Hey Lavar- It’s difficult for me to make a logical bridge from this, http://www.youtube.com/watch?v=EMQwktfjeTA to this, http://www.youtube.com/watch?v=NcAymf0Oh5Q That said, I don’t live there, I’m not privy to the politics of the situation, and I know that savesouthbank has a difficult chance to achieve victory with an all-or-nothing stance. I guess what’s interesting in the whole thing here and in general with current skatepark politics is that increasingly it is being revealed that a good place to skate isn’t necessarily a collection of well made ledges and ramps. What that is and how to cultivate it I’m not sure, so take these message board ramblings with a grain of salt.
fuuuuuck, at least you have fucking professors that write books about skateboarding. I can’t get my dad to take this shit seriously, nevertheless my damn lit. profs.
yeah fair enough. i concede that he is developing the ideas (now finalised, apparently) for the new site at the spot formerly known as pigeon shit banks (r.i.p. sort of) and its not great to find out that hes been working on that. in his defense though he is looking at the whole scenario with the interests of someone who wishes to keep skating at the southbank in one form or another. Although i skate at southbank most days i can and have done for the last 10 odd years, im getting abit worn down by the whole thing to be honest. maybe i am beginning to show a defeatist attitude but i’m aware that a spot is just a spot at the end of the day.

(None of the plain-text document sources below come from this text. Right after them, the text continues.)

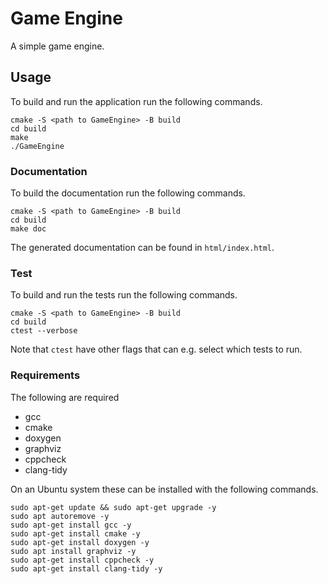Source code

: # Game Engine

A simple game engine.

## Usage

To build and run the application run the following commands.

```
cmake -S <path to GameEngine> -B build
cd build
make
./GameEngine
```

### Documentation

To build the documentation run the following commands.

```
cmake -S <path to GameEngine> -B build
cd build
make doc
```

The generated documentation can be found in `html/index.html`.

### Test

To build and run the tests run the following commands.

```
cmake -S <path to GameEngine> -B build
cd build
ctest --verbose
```

Note that `ctest` have other flags that can e.g. select which tests to run.

### Requirements

The following are required

* gcc
* cmake
* doxygen
* graphviz
* cppcheck
* clang-tidy

On an Ubuntu system these can be installed with the following commands.

```
sudo apt-get update && sudo apt-get upgrade -y
sudo apt autoremove -y
sudo apt-get install gcc -y
sudo apt-get install cmake -y
sudo apt-get install doxygen -y
sudo apt install graphviz -y
sudo apt-get install cppcheck -y
sudo apt-get install clang-tidy -y
```
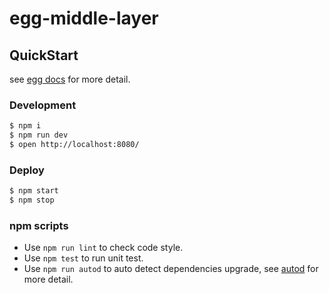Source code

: # egg-middle-layer



## QuickStart

<!-- add docs here for user -->

see [egg docs][egg] for more detail.

### Development

```bash
$ npm i
$ npm run dev
$ open http://localhost:8080/
```

### Deploy

```bash
$ npm start
$ npm stop
```

### npm scripts

- Use `npm run lint` to check code style.
- Use `npm test` to run unit test.
- Use `npm run autod` to auto detect dependencies upgrade, see [autod](https://www.npmjs.com/package/autod) for more detail.


[egg]: https://eggjs.org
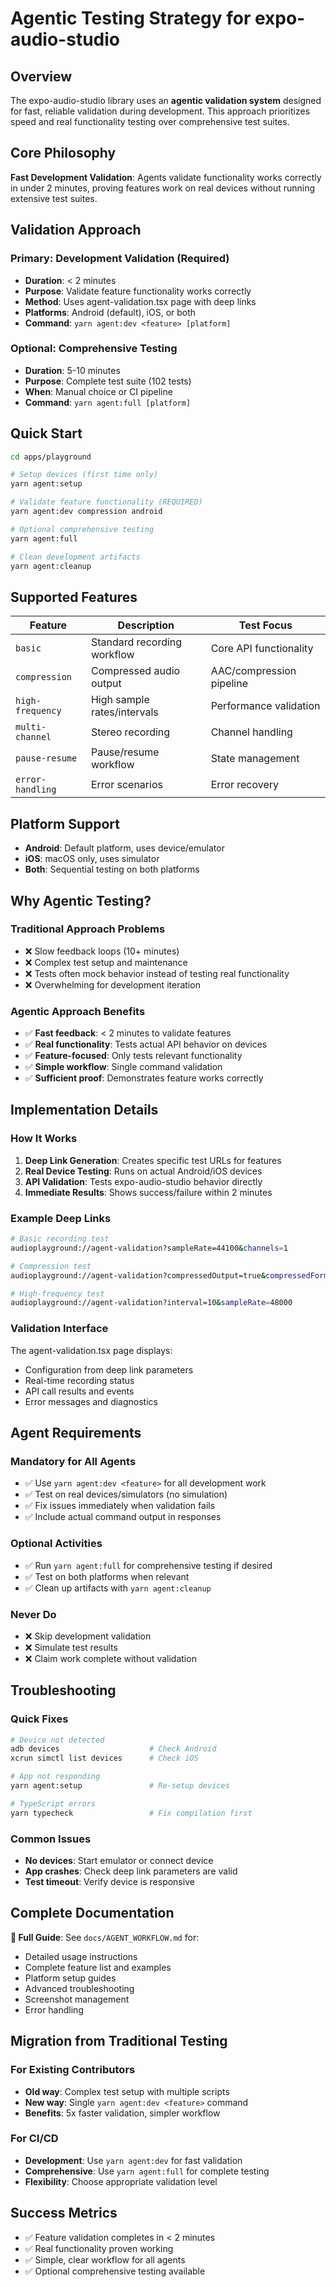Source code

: # Agentic Testing Strategy for expo-audio-studio

## Overview

The expo-audio-studio library uses an **agentic validation system** designed for fast, reliable validation during development. This approach prioritizes speed and real functionality testing over comprehensive test suites.

## Core Philosophy

**Fast Development Validation**: Agents validate functionality works correctly in under 2 minutes, proving features work on real devices without running extensive test suites.

## Validation Approach

### Primary: Development Validation (Required)
- **Duration**: < 2 minutes  
- **Purpose**: Validate feature functionality works correctly
- **Method**: Uses agent-validation.tsx page with deep links
- **Platforms**: Android (default), iOS, or both
- **Command**: `yarn agent:dev <feature> [platform]`

### Optional: Comprehensive Testing
- **Duration**: 5-10 minutes
- **Purpose**: Complete test suite (102 tests)
- **When**: Manual choice or CI pipeline
- **Command**: `yarn agent:full [platform]`

## Quick Start

```bash
cd apps/playground

# Setup devices (first time only)
yarn agent:setup

# Validate feature functionality (REQUIRED)
yarn agent:dev compression android

# Optional comprehensive testing
yarn agent:full

# Clean development artifacts
yarn agent:cleanup
```

## Supported Features

| Feature | Description | Test Focus |
|---------|-------------|------------|
| `basic` | Standard recording workflow | Core API functionality |
| `compression` | Compressed audio output | AAC/compression pipeline |
| `high-frequency` | High sample rates/intervals | Performance validation |
| `multi-channel` | Stereo recording | Channel handling |
| `pause-resume` | Pause/resume workflow | State management |
| `error-handling` | Error scenarios | Error recovery |

## Platform Support

- **Android**: Default platform, uses device/emulator
- **iOS**: macOS only, uses simulator  
- **Both**: Sequential testing on both platforms

## Why Agentic Testing?

### Traditional Approach Problems
- ❌ Slow feedback loops (10+ minutes)
- ❌ Complex test setup and maintenance
- ❌ Tests often mock behavior instead of testing real functionality
- ❌ Overwhelming for development iteration

### Agentic Approach Benefits
- ✅ **Fast feedback**: < 2 minutes to validate features
- ✅ **Real functionality**: Tests actual API behavior on devices
- ✅ **Feature-focused**: Only tests relevant functionality
- ✅ **Simple workflow**: Single command validation
- ✅ **Sufficient proof**: Demonstrates feature works correctly

## Implementation Details

### How It Works
1. **Deep Link Generation**: Creates specific test URLs for features
2. **Real Device Testing**: Runs on actual Android/iOS devices
3. **API Validation**: Tests expo-audio-studio behavior directly
4. **Immediate Results**: Shows success/failure within 2 minutes

### Example Deep Links
```bash
# Basic recording test
audioplayground://agent-validation?sampleRate=44100&channels=1

# Compression test
audioplayground://agent-validation?compressedOutput=true&compressedFormat=aac

# High-frequency test
audioplayground://agent-validation?interval=10&sampleRate=48000
```

### Validation Interface
The agent-validation.tsx page displays:
- Configuration from deep link parameters
- Real-time recording status
- API call results and events
- Error messages and diagnostics

## Agent Requirements

### Mandatory for All Agents
- ✅ Use `yarn agent:dev <feature>` for all development work
- ✅ Test on real devices/simulators (no simulation)
- ✅ Fix issues immediately when validation fails
- ✅ Include actual command output in responses

### Optional Activities
- ✅ Run `yarn agent:full` for comprehensive testing if desired
- ✅ Test on both platforms when relevant
- ✅ Clean up artifacts with `yarn agent:cleanup`

### Never Do
- ❌ Skip development validation
- ❌ Simulate test results
- ❌ Claim work complete without validation

## Troubleshooting

### Quick Fixes
```bash
# Device not detected
adb devices                    # Check Android
xcrun simctl list devices      # Check iOS

# App not responding
yarn agent:setup               # Re-setup devices

# TypeScript errors
yarn typecheck                 # Fix compilation first
```

### Common Issues
- **No devices**: Start emulator or connect device
- **App crashes**: Check deep link parameters are valid
- **Test timeout**: Verify device is responsive

## Complete Documentation

**📖 Full Guide**: See `docs/AGENT_WORKFLOW.md` for:
- Detailed usage instructions
- Complete feature list and examples  
- Platform setup guides
- Advanced troubleshooting
- Screenshot management
- Error handling

## Migration from Traditional Testing

### For Existing Contributors
- **Old way**: Complex test setup with multiple scripts
- **New way**: Single `yarn agent:dev <feature>` command
- **Benefits**: 5x faster validation, simpler workflow

### For CI/CD
- **Development**: Use `yarn agent:dev` for fast validation
- **Comprehensive**: Use `yarn agent:full` for complete testing
- **Flexibility**: Choose appropriate validation level

## Success Metrics

- ✅ Feature validation completes in < 2 minutes
- ✅ Real functionality proven working
- ✅ Simple, clear workflow for all agents
- ✅ Optional comprehensive testing available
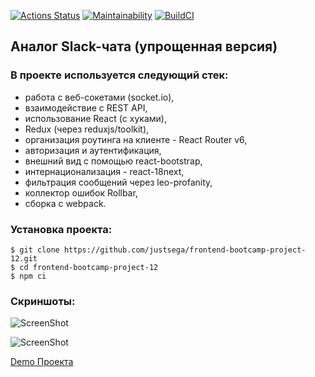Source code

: [![Actions Status](https://github.com/justsega/frontend-bootcamp-project-12/workflows/hexlet-check/badge.svg)](https://github.com/justsega/frontend-bootcamp-project-12/actions)  [![Maintainability](https://api.codeclimate.com/v1/badges/920da47e58c298663374/maintainability)](https://codeclimate.com/github/justsega/frontend-bootcamp-project-12/maintainability)  [![BuildCI](https://github.com/justsega/frontend-bootcamp-project-12/actions/workflows/build_ci.yml/badge.svg)](https://github.com/justsega/frontend-bootcamp-project-12/actions/workflows/build_ci.yml)

## Аналог Slack-чата (упрощенная версия)

### В проекте используется следующий стек:

* работа с веб-сокетами (socket.io), 
* взаимодействие с REST API, 
* использование React (с хуками), 
* Redux (через reduxjs/toolkit), 
* организация роутинга на клиенте - React Router v6, 
* авторизация и аутентификация,
* внешний вид с помощью react-bootstrap,
* интернационализация - react-18next,
* фильтрация сообщений через leo-profanity,
* коллектор ошибок Rollbar,
* сборка с webpack.

### Установка проекта:

```
$ git clone https://github.com/justsega/frontend-bootcamp-project-12.git
$ cd frontend-bootcamp-project-12
$ npm ci
```

### Скриншоты:

![ScreenShot](https://cdn2.hexlet.io/derivations/image/original/eyJpZCI6ImVhZmZhMmE3YjVjMDUwMGIwZWFjMWJhZDMzZmU4Y2M4LnBuZyIsInN0b3JhZ2UiOiJjYWNoZSJ9?signature=64cf2457b4236edb00bc7357051c6bfc466f26aaf9b3197831f004b769e07726)


![ScreenShot](https://cdn2.hexlet.io/derivations/image/original/eyJpZCI6ImRlNDAxOGEyMGI4MjgxMzAyNThiY2MwOGUxNzIyOGRiLnBuZyIsInN0b3JhZ2UiOiJjYWNoZSJ9?signature=39baf6f294e34ea2a6f8b5248f6a2c73f3a4aca93d1b552c25bd7c3f875c5079)


[Demo Проекта](https://frontend-bootcamp-project-12-production-7bb5.up.railway.app/)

I understand the all or nothing attitude and i doubt i will use this new pre made skatepark when its built but in my eyes skating a spot with a railing for tourists to lean on and watch the animals in the zoo, as southbank is at the moment is no different that skating a park. but in all honesty i’ve always been more a shell centre man myself.
I hope NY (where I am) keeps a close eye on what’s happening at southbank if/when they renovate the Brooklyn Banks. As controversial as Richard Gilligan and Iian Bordens stance is, I hope there will be people that are as mindful as they are if/when development begins here.
With his past experience as a NYC planner, maybe Mr. Campo (the person this whole thread came from) would be interested in testing out his book…
The Banks are done dude. They’ve been done since they ruined the small ones in 2003 or 2004. The big banks are a BMX spot.
I know about all the construction etc, but I though Steve Rodriguez and/or others had convinced the city to make it in to a sanctioned skatepark in 2015 when they’re supposedly supposed to be done with construction- not the case?